# The problem
Check every line of the material below, and show those that contain "carried".

# Data for this exercise
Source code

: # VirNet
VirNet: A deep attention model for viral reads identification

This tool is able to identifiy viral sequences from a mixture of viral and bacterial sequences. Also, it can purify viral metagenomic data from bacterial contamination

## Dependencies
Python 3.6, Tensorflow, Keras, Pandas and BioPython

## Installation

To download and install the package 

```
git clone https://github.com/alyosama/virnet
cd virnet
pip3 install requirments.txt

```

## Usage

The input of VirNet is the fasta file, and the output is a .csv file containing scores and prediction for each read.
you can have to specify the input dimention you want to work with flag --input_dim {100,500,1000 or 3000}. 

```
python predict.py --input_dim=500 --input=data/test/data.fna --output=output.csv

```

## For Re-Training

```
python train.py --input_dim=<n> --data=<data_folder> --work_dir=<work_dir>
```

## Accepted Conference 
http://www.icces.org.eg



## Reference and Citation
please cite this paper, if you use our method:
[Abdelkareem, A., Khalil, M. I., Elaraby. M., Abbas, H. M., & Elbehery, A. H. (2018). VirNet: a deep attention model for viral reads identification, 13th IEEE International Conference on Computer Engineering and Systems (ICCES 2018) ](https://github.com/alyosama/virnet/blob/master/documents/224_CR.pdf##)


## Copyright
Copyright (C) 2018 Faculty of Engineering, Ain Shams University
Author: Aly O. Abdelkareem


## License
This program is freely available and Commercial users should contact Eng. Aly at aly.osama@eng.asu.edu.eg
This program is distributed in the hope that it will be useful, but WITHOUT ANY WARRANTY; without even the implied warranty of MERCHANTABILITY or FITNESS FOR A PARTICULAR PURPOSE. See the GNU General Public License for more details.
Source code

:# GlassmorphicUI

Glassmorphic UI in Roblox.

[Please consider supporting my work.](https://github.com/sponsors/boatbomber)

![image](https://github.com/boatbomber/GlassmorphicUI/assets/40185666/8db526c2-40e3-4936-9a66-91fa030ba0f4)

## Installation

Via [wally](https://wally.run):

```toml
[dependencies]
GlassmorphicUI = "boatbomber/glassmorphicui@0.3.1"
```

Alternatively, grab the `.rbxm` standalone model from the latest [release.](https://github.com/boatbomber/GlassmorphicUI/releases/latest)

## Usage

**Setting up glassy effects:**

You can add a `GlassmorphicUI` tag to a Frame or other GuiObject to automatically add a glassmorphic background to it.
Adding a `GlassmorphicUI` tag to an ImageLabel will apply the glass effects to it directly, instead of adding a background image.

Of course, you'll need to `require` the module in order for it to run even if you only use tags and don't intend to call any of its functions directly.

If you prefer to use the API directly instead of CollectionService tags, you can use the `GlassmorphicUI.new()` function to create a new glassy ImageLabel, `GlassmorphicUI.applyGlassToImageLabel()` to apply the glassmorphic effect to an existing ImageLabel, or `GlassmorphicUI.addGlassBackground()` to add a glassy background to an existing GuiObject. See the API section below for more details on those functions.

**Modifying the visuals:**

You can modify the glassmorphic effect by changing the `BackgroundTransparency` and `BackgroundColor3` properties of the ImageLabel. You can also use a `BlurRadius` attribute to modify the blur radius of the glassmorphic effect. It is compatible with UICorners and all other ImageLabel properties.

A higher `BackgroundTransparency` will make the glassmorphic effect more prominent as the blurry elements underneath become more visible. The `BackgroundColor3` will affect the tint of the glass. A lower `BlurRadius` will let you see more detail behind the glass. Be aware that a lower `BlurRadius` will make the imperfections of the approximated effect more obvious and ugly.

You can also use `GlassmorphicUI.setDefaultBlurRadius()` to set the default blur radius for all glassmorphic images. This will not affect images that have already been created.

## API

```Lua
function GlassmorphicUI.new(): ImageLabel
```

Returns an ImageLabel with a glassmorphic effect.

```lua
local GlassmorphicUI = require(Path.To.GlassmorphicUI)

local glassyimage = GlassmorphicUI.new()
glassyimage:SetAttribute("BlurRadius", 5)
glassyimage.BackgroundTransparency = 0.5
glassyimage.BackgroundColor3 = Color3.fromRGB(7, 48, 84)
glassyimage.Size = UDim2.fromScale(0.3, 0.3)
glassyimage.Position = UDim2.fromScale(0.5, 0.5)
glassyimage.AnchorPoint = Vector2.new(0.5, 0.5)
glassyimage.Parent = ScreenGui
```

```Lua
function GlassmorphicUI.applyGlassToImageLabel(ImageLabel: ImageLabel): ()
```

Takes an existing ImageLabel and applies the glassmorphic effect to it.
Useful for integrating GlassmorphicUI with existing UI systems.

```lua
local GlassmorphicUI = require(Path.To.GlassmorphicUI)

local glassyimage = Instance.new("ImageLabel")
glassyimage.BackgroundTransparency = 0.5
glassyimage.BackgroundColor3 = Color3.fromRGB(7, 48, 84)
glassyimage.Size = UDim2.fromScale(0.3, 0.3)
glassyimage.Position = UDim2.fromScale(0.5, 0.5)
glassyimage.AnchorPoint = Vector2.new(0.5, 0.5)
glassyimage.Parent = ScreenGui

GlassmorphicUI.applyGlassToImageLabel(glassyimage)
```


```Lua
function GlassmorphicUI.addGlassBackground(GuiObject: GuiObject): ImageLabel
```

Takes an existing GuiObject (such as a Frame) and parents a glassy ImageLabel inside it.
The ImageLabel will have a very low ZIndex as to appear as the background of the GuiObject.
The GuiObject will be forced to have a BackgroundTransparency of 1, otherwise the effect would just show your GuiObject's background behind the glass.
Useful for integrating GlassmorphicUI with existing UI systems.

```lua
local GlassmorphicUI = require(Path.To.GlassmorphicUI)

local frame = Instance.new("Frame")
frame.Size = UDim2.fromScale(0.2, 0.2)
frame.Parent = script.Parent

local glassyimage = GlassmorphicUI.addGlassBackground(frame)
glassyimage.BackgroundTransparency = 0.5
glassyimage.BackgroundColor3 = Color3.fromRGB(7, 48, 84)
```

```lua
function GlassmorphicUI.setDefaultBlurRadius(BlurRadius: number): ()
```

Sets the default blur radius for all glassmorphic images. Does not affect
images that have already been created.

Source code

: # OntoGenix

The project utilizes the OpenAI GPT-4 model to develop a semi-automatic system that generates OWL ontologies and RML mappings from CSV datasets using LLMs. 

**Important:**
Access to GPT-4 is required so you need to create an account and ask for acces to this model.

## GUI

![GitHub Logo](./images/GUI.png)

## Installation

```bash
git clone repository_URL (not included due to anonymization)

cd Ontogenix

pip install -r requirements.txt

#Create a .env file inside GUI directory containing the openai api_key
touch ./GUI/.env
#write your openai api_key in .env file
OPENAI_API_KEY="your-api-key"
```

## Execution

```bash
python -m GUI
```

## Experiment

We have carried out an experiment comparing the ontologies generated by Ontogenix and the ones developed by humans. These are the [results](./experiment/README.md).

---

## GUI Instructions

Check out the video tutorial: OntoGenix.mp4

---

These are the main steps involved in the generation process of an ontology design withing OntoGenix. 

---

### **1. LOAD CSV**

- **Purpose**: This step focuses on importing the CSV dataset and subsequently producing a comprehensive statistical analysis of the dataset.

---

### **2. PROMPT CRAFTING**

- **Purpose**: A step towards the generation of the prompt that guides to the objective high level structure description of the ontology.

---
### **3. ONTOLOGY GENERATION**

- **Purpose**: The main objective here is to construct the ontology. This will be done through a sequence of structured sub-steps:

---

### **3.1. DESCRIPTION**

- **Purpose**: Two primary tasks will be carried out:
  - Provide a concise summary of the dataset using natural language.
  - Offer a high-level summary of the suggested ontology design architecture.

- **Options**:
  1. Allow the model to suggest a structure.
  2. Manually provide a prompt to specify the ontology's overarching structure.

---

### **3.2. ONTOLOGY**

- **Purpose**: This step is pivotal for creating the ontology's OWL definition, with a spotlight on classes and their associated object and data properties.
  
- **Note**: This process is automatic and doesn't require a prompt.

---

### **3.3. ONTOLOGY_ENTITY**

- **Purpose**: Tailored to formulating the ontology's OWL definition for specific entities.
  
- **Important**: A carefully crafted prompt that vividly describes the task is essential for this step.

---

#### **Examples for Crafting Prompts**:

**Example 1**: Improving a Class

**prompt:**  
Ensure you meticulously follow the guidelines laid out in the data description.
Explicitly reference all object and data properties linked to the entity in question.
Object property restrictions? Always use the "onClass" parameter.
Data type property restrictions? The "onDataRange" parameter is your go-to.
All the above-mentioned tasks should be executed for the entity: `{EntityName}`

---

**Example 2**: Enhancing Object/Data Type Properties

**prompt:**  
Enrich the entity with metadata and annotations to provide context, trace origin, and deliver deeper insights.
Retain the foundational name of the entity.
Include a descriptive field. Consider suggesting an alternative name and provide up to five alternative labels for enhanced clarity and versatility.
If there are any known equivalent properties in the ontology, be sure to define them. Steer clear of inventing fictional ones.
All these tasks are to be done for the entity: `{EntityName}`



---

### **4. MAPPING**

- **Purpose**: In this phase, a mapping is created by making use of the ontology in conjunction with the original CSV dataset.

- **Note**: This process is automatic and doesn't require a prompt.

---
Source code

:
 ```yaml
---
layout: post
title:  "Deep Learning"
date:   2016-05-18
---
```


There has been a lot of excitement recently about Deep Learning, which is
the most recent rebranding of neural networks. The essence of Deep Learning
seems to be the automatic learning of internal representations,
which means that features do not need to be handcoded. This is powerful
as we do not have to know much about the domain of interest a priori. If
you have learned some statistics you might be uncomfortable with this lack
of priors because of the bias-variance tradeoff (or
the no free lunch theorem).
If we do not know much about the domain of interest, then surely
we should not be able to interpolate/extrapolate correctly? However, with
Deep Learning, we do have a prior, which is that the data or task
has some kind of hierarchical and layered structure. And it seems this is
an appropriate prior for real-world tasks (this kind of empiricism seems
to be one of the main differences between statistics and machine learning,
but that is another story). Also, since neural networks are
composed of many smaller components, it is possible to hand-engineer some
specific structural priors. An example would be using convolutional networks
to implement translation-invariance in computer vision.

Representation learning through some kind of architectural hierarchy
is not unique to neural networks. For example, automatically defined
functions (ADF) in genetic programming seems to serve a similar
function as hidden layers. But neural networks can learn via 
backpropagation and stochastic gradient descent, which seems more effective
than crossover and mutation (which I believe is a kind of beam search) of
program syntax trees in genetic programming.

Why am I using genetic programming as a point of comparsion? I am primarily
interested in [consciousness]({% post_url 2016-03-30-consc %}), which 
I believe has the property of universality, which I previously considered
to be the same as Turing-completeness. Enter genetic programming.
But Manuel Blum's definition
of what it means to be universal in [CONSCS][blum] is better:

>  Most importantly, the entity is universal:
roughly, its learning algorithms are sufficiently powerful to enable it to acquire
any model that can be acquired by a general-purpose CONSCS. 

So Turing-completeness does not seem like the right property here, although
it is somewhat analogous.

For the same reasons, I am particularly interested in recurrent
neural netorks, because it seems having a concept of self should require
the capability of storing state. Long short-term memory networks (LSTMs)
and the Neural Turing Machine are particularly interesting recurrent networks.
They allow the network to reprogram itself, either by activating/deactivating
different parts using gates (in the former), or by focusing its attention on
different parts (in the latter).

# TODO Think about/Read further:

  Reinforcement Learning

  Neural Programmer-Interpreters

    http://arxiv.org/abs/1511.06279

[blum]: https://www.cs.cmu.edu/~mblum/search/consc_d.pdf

# Task output
We have carried out an experiment comparing the ontologies generated by Ontogenix and the ones developed by humans. These are the [results](./experiment/README.md).
- **Purpose**: Two primary tasks will be carried out:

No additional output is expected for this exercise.